■ **Your assignment**: Copy every record word for word. The images stay behind.

■ **Dataset entries**:
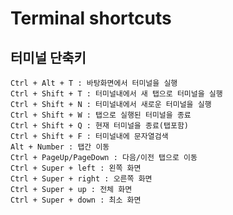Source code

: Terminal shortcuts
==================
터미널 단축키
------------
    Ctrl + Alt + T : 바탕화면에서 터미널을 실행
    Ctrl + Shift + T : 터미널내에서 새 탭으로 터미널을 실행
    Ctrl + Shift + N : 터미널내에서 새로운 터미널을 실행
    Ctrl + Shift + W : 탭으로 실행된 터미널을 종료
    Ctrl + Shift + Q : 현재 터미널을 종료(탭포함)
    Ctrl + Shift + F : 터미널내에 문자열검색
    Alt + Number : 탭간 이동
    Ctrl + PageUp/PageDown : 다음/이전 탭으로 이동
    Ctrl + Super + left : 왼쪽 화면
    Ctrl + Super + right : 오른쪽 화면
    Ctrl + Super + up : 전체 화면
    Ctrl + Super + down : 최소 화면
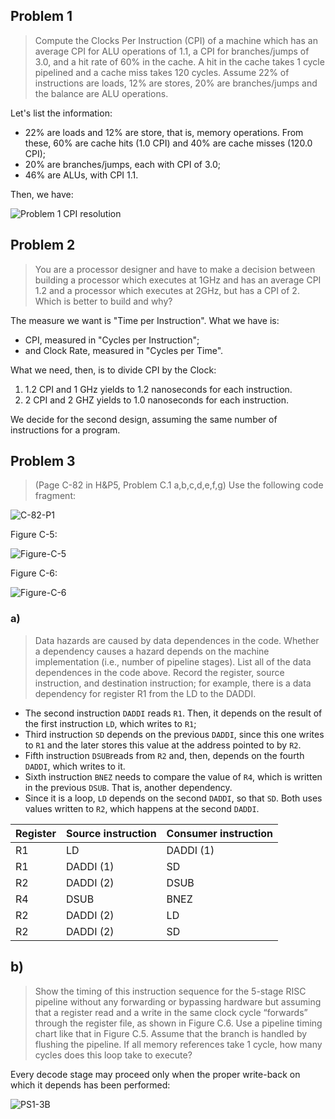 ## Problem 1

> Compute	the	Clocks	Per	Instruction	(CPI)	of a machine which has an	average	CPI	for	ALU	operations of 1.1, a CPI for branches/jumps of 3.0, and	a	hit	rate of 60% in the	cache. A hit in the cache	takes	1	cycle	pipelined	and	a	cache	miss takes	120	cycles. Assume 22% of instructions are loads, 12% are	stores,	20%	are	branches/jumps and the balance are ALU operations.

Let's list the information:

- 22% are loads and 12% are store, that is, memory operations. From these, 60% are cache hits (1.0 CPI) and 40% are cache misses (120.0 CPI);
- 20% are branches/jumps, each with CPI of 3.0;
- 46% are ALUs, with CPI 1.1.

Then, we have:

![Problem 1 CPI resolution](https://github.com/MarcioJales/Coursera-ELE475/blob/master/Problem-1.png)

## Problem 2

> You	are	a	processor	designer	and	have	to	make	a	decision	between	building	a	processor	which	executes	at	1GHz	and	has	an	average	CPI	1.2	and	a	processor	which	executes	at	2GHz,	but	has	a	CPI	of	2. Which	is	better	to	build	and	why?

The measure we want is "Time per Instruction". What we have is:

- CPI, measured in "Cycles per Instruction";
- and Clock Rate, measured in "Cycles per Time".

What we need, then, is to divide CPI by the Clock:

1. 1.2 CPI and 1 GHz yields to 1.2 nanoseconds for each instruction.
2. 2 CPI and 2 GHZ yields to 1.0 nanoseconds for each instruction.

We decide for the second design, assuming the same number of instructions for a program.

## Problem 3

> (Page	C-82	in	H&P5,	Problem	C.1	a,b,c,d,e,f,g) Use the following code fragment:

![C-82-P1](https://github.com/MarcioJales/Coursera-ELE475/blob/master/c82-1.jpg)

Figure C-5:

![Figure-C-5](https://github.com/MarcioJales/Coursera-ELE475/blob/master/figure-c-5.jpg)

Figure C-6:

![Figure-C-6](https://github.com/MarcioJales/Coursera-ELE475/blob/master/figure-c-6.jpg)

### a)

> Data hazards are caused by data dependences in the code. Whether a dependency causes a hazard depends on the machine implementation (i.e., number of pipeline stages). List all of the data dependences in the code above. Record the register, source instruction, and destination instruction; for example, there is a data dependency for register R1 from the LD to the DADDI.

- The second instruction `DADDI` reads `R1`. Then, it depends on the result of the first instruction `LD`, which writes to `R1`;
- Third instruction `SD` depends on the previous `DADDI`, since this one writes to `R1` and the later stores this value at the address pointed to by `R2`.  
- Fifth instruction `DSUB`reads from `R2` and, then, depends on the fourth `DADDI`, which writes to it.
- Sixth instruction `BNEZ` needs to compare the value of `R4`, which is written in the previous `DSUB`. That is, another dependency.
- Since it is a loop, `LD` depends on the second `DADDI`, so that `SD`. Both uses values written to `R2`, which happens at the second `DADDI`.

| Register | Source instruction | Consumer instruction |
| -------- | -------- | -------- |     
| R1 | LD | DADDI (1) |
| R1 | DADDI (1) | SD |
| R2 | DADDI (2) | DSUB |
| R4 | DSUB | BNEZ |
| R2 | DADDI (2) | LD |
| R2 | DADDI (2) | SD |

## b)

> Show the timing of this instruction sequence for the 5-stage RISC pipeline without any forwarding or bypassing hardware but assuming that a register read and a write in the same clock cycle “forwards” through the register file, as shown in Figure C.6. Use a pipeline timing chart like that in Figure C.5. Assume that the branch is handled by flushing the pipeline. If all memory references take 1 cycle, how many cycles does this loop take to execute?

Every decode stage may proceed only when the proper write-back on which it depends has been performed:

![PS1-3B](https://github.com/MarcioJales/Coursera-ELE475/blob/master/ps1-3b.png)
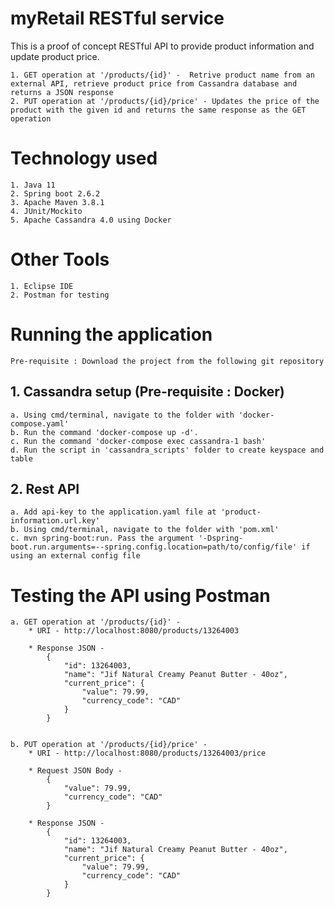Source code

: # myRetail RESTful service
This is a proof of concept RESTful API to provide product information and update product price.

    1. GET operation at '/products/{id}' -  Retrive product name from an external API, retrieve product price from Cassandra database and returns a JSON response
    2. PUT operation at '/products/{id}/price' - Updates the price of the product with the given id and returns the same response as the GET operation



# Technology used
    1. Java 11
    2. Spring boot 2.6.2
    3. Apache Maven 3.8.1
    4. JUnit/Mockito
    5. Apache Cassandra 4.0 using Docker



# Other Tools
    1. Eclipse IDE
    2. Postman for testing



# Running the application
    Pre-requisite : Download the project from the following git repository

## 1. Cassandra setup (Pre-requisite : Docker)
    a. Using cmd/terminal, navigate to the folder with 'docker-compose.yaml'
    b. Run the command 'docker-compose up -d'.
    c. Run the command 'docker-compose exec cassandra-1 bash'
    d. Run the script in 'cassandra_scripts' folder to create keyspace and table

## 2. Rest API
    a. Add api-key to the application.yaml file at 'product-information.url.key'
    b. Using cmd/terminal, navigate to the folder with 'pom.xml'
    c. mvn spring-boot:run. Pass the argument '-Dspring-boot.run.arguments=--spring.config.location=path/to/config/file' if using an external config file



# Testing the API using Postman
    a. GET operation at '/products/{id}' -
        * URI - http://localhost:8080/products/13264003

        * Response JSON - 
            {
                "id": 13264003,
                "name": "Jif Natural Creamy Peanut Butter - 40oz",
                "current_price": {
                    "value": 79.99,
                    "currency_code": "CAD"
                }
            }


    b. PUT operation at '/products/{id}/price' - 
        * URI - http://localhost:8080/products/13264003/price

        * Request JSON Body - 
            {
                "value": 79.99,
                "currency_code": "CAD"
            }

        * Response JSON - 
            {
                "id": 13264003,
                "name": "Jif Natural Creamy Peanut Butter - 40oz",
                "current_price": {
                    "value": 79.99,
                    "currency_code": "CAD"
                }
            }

■ **Solved problem**:
Source code

: Terminal shortcuts
==================
터미널 단축키
------------
    Ctrl + Alt + T : 바탕화면에서 터미널을 실행
    Ctrl + Shift + T : 터미널내에서 새 탭으로 터미널을 실행
    Ctrl + Shift + N : 터미널내에서 새로운 터미널을 실행
    Ctrl + Shift + W : 탭으로 실행된 터미널을 종료
    Ctrl + Shift + Q : 현재 터미널을 종료(탭포함)
    Ctrl + Shift + F : 터미널내에 문자열검색
    Alt + Number : 탭간 이동
    Ctrl + PageUp/PageDown : 다음/이전 탭으로 이동
    Ctrl + Super + left : 왼쪽 화면
    Ctrl + Super + right : 오른쪽 화면
    Ctrl + Super + up : 전체 화면
    Ctrl + Super + down : 최소 화면
 ## Problem 1

> Compute	the	Clocks	Per	Instruction	(CPI)	of a machine which has an	average	CPI	for	ALU	operations of 1.1, a CPI for branches/jumps of 3.0, and	a	hit	rate of 60% in the	cache. A hit in the cache	takes	1	cycle	pipelined	and	a	cache	miss takes	120	cycles. Assume 22% of instructions are loads, 12% are	stores,	20%	are	branches/jumps and the balance are ALU operations.

Let's list the information:

- 22% are loads and 12% are store, that is, memory operations. From these, 60% are cache hits (1.0 CPI) and 40% are cache misses (120.0 CPI);
- 20% are branches/jumps, each with CPI of 3.0;
- 46% are ALUs, with CPI 1.1.

Then, we have:

![Problem 1 CPI resolution](https://github.com/MarcioJales/Coursera-ELE475/blob/master/Problem-1.png)

## Problem 2

> You	are	a	processor	designer	and	have	to	make	a	decision	between	building	a	processor	which	executes	at	1GHz	and	has	an	average	CPI	1.2	and	a	processor	which	executes	at	2GHz,	but	has	a	CPI	of	2. Which	is	better	to	build	and	why?

The measure we want is "Time per Instruction". What we have is:

- CPI, measured in "Cycles per Instruction";
- and Clock Rate, measured in "Cycles per Time".

What we need, then, is to divide CPI by the Clock:

1. 1.2 CPI and 1 GHz yields to 1.2 nanoseconds for each instruction.
2. 2 CPI and 2 GHZ yields to 1.0 nanoseconds for each instruction.

We decide for the second design, assuming the same number of instructions for a program.

## Problem 3

> (Page	C-82	in	H&P5,	Problem	C.1	a,b,c,d,e,f,g) Use the following code fragment:

![C-82-P1](https://github.com/MarcioJales/Coursera-ELE475/blob/master/c82-1.jpg)

Figure C-5:

![Figure-C-5](https://github.com/MarcioJales/Coursera-ELE475/blob/master/figure-c-5.jpg)

Figure C-6:

![Figure-C-6](https://github.com/MarcioJales/Coursera-ELE475/blob/master/figure-c-6.jpg)

### a)

> Data hazards are caused by data dependences in the code. Whether a dependency causes a hazard depends on the machine implementation (i.e., number of pipeline stages). List all of the data dependences in the code above. Record the register, source instruction, and destination instruction; for example, there is a data dependency for register R1 from the LD to the DADDI.

- The second instruction `DADDI` reads `R1`. Then, it depends on the result of the first instruction `LD`, which writes to `R1`;
- Third instruction `SD` depends on the previous `DADDI`, since this one writes to `R1` and the later stores this value at the address pointed to by `R2`.  
- Fifth instruction `DSUB`reads from `R2` and, then, depends on the fourth `DADDI`, which writes to it.
- Sixth instruction `BNEZ` needs to compare the value of `R4`, which is written in the previous `DSUB`. That is, another dependency.
- Since it is a loop, `LD` depends on the second `DADDI`, so that `SD`. Both uses values written to `R2`, which happens at the second `DADDI`.

| Register | Source instruction | Consumer instruction |
| -------- | -------- | -------- |     
| R1 | LD | DADDI (1) |
| R1 | DADDI (1) | SD |
| R2 | DADDI (2) | DSUB |
| R4 | DSUB | BNEZ |
| R2 | DADDI (2) | LD |
| R2 | DADDI (2) | SD |

## b)

> Show the timing of this instruction sequence for the 5-stage RISC pipeline without any forwarding or bypassing hardware but assuming that a register read and a write in the same clock cycle “forwards” through the register file, as shown in Figure C.6. Use a pipeline timing chart like that in Figure C.5. Assume that the branch is handled by flushing the pipeline. If all memory references take 1 cycle, how many cycles does this loop take to execute?

Every decode stage may proceed only when the proper write-back on which it depends has been performed:

![PS1-3B](https://github.com/MarcioJales/Coursera-ELE475/blob/master/ps1-3b.png)
Source code

: # myRetail RESTful service
This is a proof of concept RESTful API to provide product information and update product price.

    1. GET operation at '/products/{id}' -  Retrive product name from an external API, retrieve product price from Cassandra database and returns a JSON response
    2. PUT operation at '/products/{id}/price' - Updates the price of the product with the given id and returns the same response as the GET operation



# Technology used
    1. Java 11
    2. Spring boot 2.6.2
    3. Apache Maven 3.8.1
    4. JUnit/Mockito
    5. Apache Cassandra 4.0 using Docker



# Other Tools
    1. Eclipse IDE
    2. Postman for testing



# Running the application
    Pre-requisite : Download the project from the following git repository

## 1. Cassandra setup (Pre-requisite : Docker)
    a. Using cmd/terminal, navigate to the folder with 'docker-compose.yaml'
    b. Run the command 'docker-compose up -d'.
    c. Run the command 'docker-compose exec cassandra-1 bash'
    d. Run the script in 'cassandra_scripts' folder to create keyspace and table

## 2. Rest API
    a. Add api-key to the application.yaml file at 'product-information.url.key'
    b. Using cmd/terminal, navigate to the folder with 'pom.xml'
    c. mvn spring-boot:run. Pass the argument '-Dspring-boot.run.arguments=--spring.config.location=path/to/config/file' if using an external config file



# Testing the API using Postman
    a. GET operation at '/products/{id}' -
        * URI - http://localhost:8080/products/13264003

        * Response JSON - 
            {
                "id": 13264003,
                "name": "Jif Natural Creamy Peanut Butter - 40oz",
                "current_price": {
                    "value": 79.99,
                    "currency_code": "CAD"
                }
            }


    b. PUT operation at '/products/{id}/price' - 
        * URI - http://localhost:8080/products/13264003/price

        * Request JSON Body - 
            {
                "value": 79.99,
                "currency_code": "CAD"
            }

        * Response JSON - 
            {
                "id": 13264003,
                "name": "Jif Natural Creamy Peanut Butter - 40oz",
                "current_price": {
                    "value": 79.99,
                    "currency_code": "CAD"
                }
            }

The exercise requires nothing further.